=== Section Start ===

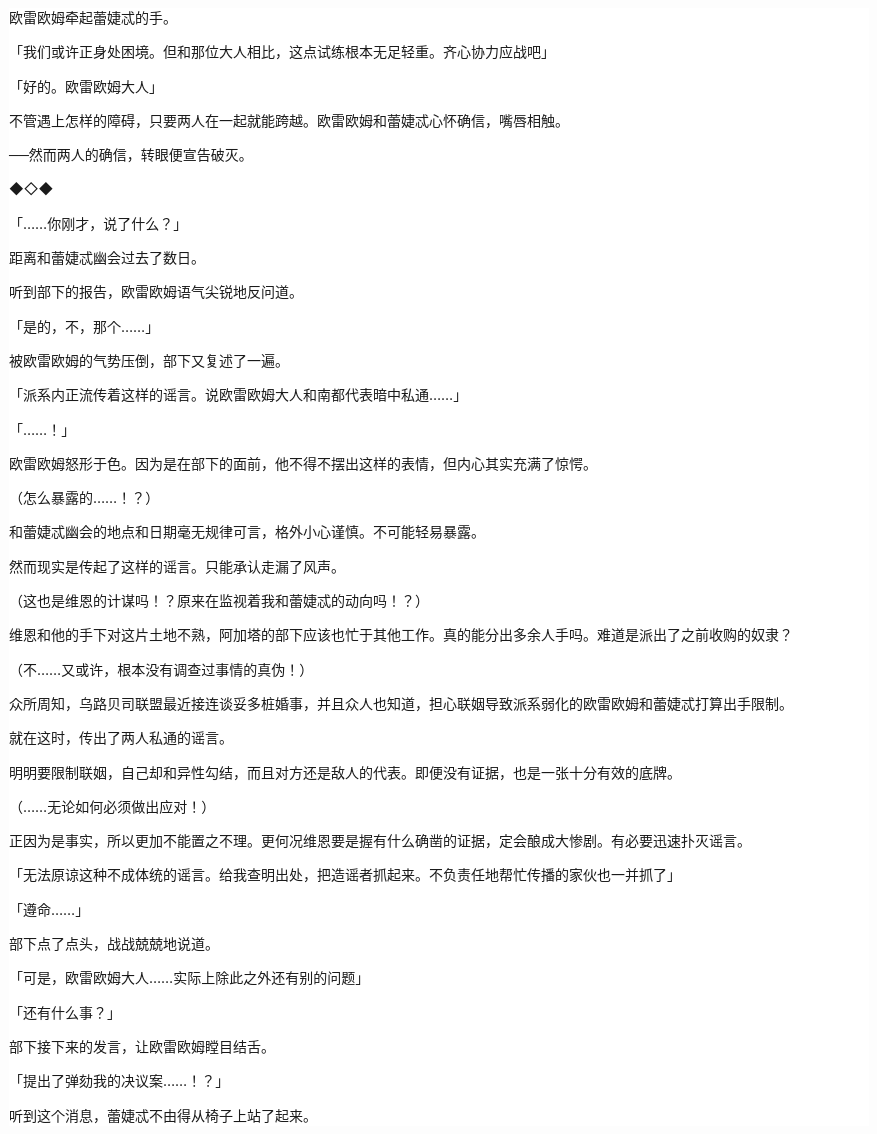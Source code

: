 欧雷欧姆牵起蕾婕忒的手。 

「我们或许正身处困境。但和那位大人相比，这点试练根本无足轻重。齐心协力应战吧」

「好的。欧雷欧姆大人」

不管遇上怎样的障碍，只要两人在一起就能跨越。欧雷欧姆和蕾婕忒心怀确信，嘴唇相触。

──然而两人的确信，转眼便宣告破灭。

◆◇◆

「……你刚才，说了什么？」

距离和蕾婕忒幽会过去了数日。

听到部下的报告，欧雷欧姆语气尖锐地反问道。

「是的，不，那个……」

被欧雷欧姆的气势压倒，部下又复述了一遍。

「派系内正流传着这样的谣言。说欧雷欧姆大人和南都代表暗中私通……」

「……！」

欧雷欧姆怒形于色。因为是在部下的面前，他不得不摆出这样的表情，但内心其实充满了惊愕。

（怎么暴露的……！？）

和蕾婕忒幽会的地点和日期毫无规律可言，格外小心谨慎。不可能轻易暴露。

然而现实是传起了这样的谣言。只能承认走漏了风声。

（这也是维恩的计谋吗！？原来在监视着我和蕾婕忒的动向吗！？）

维恩和他的手下对这片土地不熟，阿加塔的部下应该也忙于其他工作。真的能分出多余人手吗。难道是派出了之前收购的奴隶？

（不……又或许，根本没有调查过事情的真伪！）

众所周知，乌路贝司联盟最近接连谈妥多桩婚事，并且众人也知道，担心联姻导致派系弱化的欧雷欧姆和蕾婕忒打算出手限制。

就在这时，传出了两人私通的谣言。

明明要限制联姻，自己却和异性勾结，而且对方还是敌人的代表。即便没有证据，也是一张十分有效的底牌。

（……无论如何必须做出应对！）

正因为是事实，所以更加不能置之不理。更何况维恩要是握有什么确凿的证据，定会酿成大惨剧。有必要迅速扑灭谣言。

「无法原谅这种不成体统的谣言。给我查明出处，把造谣者抓起来。不负责任地帮忙传播的家伙也一并抓了」

「遵命……」

部下点了点头，战战兢兢地说道。

「可是，欧雷欧姆大人……实际上除此之外还有别的问题」

「还有什么事？」

部下接下来的发言，让欧雷欧姆瞠目结舌。

「提出了弹劾我的决议案……！？」

听到这个消息，蕾婕忒不由得从椅子上站了起来。
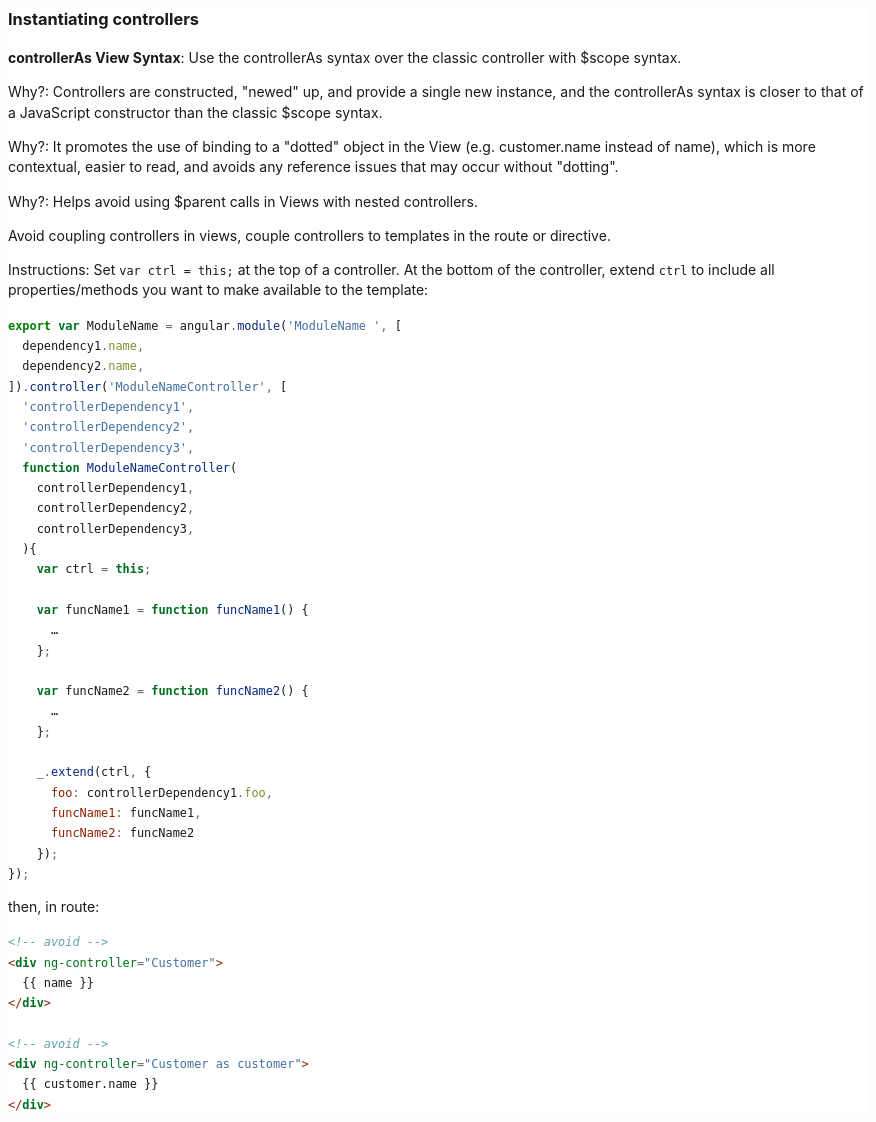 ### Instantiating controllers

**controllerAs View Syntax**: Use the controllerAs syntax over the classic controller with $scope syntax.

Why?: Controllers are constructed, "newed" up, and provide a single new instance, and the controllerAs syntax is closer to that of a JavaScript constructor than the classic $scope syntax.

Why?: It promotes the use of binding to a "dotted" object in the View (e.g. customer.name instead of name), which is more contextual, easier to read, and avoids any reference issues that may occur without "dotting".

Why?: Helps avoid using $parent calls in Views with nested controllers.

Avoid coupling controllers in views, couple controllers to templates in the route or directive.

Instructions: Set `var ctrl = this;` at the top of a controller. At the bottom of the controller, extend `ctrl` to include all properties/methods you want to make available to the template:

```js
export var ModuleName = angular.module('ModuleName ', [
  dependency1.name,
  dependency2.name,
]).controller('ModuleNameController', [
  'controllerDependency1',
  'controllerDependency2',
  'controllerDependency3',
  function ModuleNameController(
    controllerDependency1,
    controllerDependency2,
    controllerDependency3,
  ){
    var ctrl = this; 

    var funcName1 = function funcName1() {
      …
    };

    var funcName2 = function funcName2() {
      …
    };
    
    _.extend(ctrl, {
      foo: controllerDependency1.foo,
      funcName1: funcName1,
      funcName2: funcName2
    });
});
```

then, in route:




```html
<!-- avoid -->
<div ng-controller="Customer">
  {{ name }}
</div>

<!-- avoid -->
<div ng-controller="Customer as customer">
  {{ customer.name }}
</div>
```
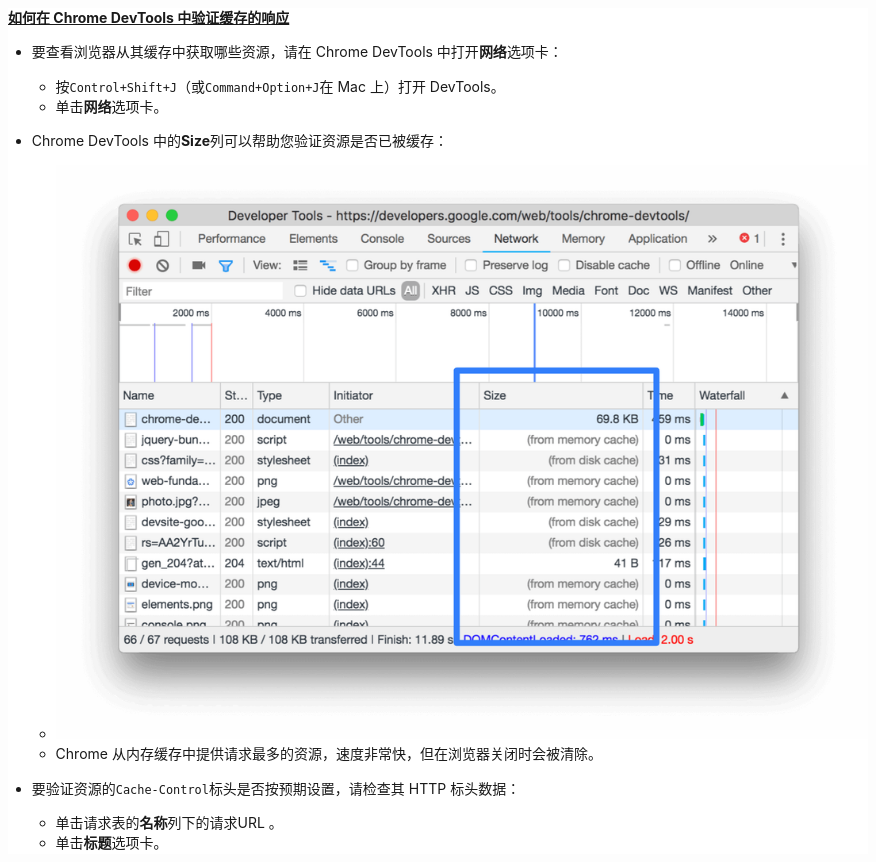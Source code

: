 


**[如何在 Chrome DevTools 中验证缓存的响应](https://web.dev/uses-long-cache-ttl/#how-to-verify-cached-responses-in-chrome-devtools)**

* 要查看浏览器从其缓存中获取哪些资源，请在 Chrome DevTools 中打开**网络**选项卡：
  * 按`Control+Shift+J`（或`Command+Option+J`在 Mac 上）打开 DevTools。
  * 单击**网络**选项卡。

* Chrome DevTools 中的**Size**列可以帮助您验证资源是否已被缓存：
  * ![](../images/chrome-缓存检查.png)
  * Chrome 从内存缓存中提供请求最多的资源，速度非常快，但在浏览器关闭时会被清除。

* 要验证资源的`Cache-Control`标头是否按预期设置，请检查其 HTTP 标头数据：
  * 单击请求表的**名称**列下的请求URL 。
  * 单击**标题**选项卡。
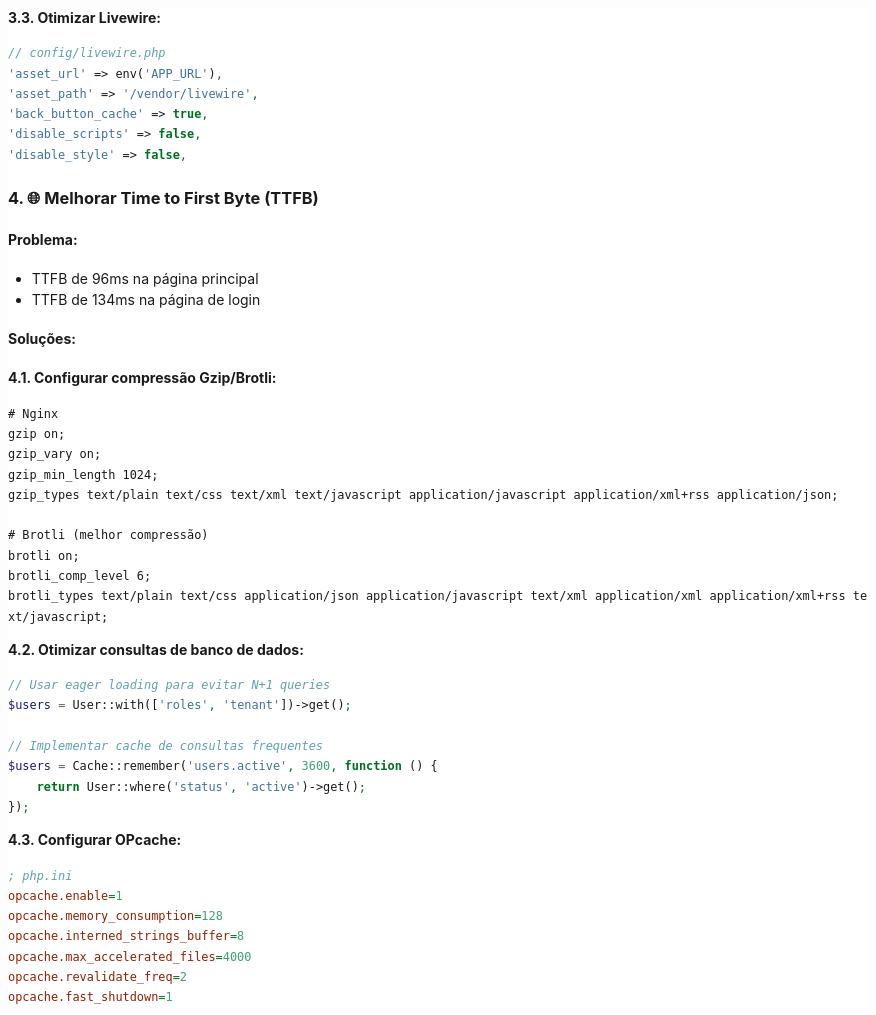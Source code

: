 **3.3. Otimizar Livewire:**
```php
// config/livewire.php
'asset_url' => env('APP_URL'),
'asset_path' => '/vendor/livewire',
'back_button_cache' => true,
'disable_scripts' => false,
'disable_style' => false,
```

### 4. 🌐 **Melhorar Time to First Byte (TTFB)**

#### Problema:
- TTFB de 96ms na página principal
- TTFB de 134ms na página de login

#### Soluções:

**4.1. Configurar compressão Gzip/Brotli:**
```nginx
# Nginx
gzip on;
gzip_vary on;
gzip_min_length 1024;
gzip_types text/plain text/css text/xml text/javascript application/javascript application/xml+rss application/json;

# Brotli (melhor compressão)
brotli on;
brotli_comp_level 6;
brotli_types text/plain text/css application/json application/javascript text/xml application/xml application/xml+rss text/javascript;
```

**4.2. Otimizar consultas de banco de dados:**
```php
// Usar eager loading para evitar N+1 queries
$users = User::with(['roles', 'tenant'])->get();

// Implementar cache de consultas frequentes
$users = Cache::remember('users.active', 3600, function () {
    return User::where('status', 'active')->get();
});
```

**4.3. Configurar OPcache:**
```ini
; php.ini
opcache.enable=1
opcache.memory_consumption=128
opcache.interned_strings_buffer=8
opcache.max_accelerated_files=4000
opcache.revalidate_freq=2
opcache.fast_shutdown=1
```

=== Section End ===

◆ WORK ORDER ◆
Find the line with "和蕾婕忒幽会的地点和日期毫无规律可言，格外小心谨慎。不可能轻易暴露。" in the entries above. Retype it and each line after it, exactly, through the line with "就在这时，传出了两人私通的谣言。", and stop there.

◆ RESULT FOR THIS EXERCISE ◆
和蕾婕忒幽会的地点和日期毫无规律可言，格外小心谨慎。不可能轻易暴露。

然而现实是传起了这样的谣言。只能承认走漏了风声。

（这也是维恩的计谋吗！？原来在监视着我和蕾婕忒的动向吗！？）

维恩和他的手下对这片土地不熟，阿加塔的部下应该也忙于其他工作。真的能分出多余人手吗。难道是派出了之前收购的奴隶？

（不……又或许，根本没有调查过事情的真伪！）

众所周知，乌路贝司联盟最近接连谈妥多桩婚事，并且众人也知道，担心联姻导致派系弱化的欧雷欧姆和蕾婕忒打算出手限制。

就在这时，传出了两人私通的谣言。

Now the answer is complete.